La norma ha cura, all'inizio, di richiamare "i diritti di cui al Decreto Legislativo 8 aprile 2003, n. 66", appunto il decreto riguardante l'orario di lavoro. Tale richiamo induce a ritenere che, in coordinamento con il detto decreto, la cessione di ferie e riposi sarà consentita escludendo quel periodo annuale di ferie retribuite, non inferiore a quattro settimanale, e dei giorni minimi di riposo (in quanto esplicitamente irrinunciabili); quindi, la cessione potrà avere ad oggetto soltanto i giorni di ferie disponibili, ovvero quelli previsti dal CCNL in aggiunta al periodo minimo legale di 4 settimane.
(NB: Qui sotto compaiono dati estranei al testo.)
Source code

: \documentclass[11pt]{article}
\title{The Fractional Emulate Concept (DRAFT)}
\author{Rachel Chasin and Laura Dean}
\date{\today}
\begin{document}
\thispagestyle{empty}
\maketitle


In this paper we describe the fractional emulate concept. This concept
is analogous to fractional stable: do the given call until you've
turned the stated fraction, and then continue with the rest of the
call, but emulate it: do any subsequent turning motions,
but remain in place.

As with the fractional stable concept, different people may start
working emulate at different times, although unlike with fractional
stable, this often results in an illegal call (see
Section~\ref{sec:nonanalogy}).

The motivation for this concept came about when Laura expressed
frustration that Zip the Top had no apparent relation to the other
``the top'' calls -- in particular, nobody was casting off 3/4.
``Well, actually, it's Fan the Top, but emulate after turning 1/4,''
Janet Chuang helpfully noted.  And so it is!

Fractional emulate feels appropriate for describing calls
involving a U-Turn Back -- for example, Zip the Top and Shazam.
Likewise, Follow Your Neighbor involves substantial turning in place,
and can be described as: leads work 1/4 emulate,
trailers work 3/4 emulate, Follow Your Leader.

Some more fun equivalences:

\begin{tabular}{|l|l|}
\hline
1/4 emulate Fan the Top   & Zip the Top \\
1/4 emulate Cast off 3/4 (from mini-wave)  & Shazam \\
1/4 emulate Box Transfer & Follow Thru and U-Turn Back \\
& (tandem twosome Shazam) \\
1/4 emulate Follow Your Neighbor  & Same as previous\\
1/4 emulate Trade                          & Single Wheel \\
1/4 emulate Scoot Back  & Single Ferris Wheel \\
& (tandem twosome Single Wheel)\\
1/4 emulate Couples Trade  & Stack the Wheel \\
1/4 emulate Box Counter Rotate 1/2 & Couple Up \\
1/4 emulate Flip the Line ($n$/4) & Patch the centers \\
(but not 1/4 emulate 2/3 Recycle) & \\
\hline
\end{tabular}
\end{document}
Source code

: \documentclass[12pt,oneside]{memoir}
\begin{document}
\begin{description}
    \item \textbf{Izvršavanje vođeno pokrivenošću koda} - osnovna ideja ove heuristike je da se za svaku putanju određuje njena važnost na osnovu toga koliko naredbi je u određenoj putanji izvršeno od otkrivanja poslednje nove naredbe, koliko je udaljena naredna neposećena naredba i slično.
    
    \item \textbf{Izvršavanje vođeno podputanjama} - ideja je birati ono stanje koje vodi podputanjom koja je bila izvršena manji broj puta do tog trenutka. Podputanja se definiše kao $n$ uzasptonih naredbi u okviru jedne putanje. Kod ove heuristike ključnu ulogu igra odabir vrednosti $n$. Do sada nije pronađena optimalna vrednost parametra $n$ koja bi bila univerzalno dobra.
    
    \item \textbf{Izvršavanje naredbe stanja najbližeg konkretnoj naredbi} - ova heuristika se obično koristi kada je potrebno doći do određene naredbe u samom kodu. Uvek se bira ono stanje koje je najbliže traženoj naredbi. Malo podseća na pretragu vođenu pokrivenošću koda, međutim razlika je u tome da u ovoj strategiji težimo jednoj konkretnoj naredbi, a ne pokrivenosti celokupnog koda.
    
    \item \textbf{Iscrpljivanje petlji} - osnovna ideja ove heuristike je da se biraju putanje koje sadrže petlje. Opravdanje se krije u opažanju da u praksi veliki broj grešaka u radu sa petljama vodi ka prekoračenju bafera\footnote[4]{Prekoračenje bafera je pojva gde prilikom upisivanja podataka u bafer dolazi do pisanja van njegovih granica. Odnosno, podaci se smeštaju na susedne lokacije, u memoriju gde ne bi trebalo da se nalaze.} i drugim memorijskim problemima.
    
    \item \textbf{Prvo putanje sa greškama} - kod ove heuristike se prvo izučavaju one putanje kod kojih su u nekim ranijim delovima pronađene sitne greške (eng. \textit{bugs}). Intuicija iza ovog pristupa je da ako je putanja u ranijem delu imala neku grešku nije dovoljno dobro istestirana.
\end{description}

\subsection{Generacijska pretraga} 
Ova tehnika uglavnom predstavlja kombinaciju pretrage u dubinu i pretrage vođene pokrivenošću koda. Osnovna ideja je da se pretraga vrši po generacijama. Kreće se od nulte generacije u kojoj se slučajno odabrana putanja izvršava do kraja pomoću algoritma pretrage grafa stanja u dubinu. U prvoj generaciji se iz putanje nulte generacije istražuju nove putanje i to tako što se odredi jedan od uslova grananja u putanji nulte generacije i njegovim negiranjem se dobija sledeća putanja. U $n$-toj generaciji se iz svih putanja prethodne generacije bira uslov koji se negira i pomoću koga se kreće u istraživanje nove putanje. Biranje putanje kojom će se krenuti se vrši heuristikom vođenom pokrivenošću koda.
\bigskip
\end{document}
Per quanto riguarda, invece, i giorni minimi di riposo stabiliti dal Decreto di riferimento, occorrerà tenere in considerazione la normativa sul riposo giornaliero e la normativa sul riposo settimanale, il quale, come noto, "qualsiasi periodo che non rientra nell'orario di lavoro" (il lavoratore ha diritto a "undici ore di riposo consecutivo ogni ventiquattro ore" e "ogni sette giorni a un periodo di riposo di almeno ventiquattro ore consecutive, di regola in coincidenza con la domenica, da cumulare con le ore di riposo giornaliero").
In virtù di quanto sopra, quindi, la cessione delle ferie e dei riposi ai colleghi potrà riguardare solo ore e giornate non rientranti nei limiti di cui sopra.
In ordine alla finalità della norma è il caso, invece, di sollevare una obiezione.
La disposizione si focalizza solo sulla cessione in presenza di "figli minori" bisognosi di cure costanti: forse sarebbe stato più "opportuno" includere anche eventuali figli non minorenni e/o parenti stretti del lavoratore, nelle medesime condizioni di bisogno (ad es. moglie o marito).
In ogni caso, fermi restando i limiti di cui sopra, può fondatamente ritenersi che l'autonomia contrattuale potrà superare le eventuali "discriminazioni" assunte dalla norma (potrebbe prevedersi, ad esempio, la applicazione dell'istituto anche nei confronti di figli maggiorenni o stretti congiunti ovvero la partecipazione della stessa azienda nella cessione).
Non ci resta che attendere che gli accordi sindacali inizino a regolamentare la materia.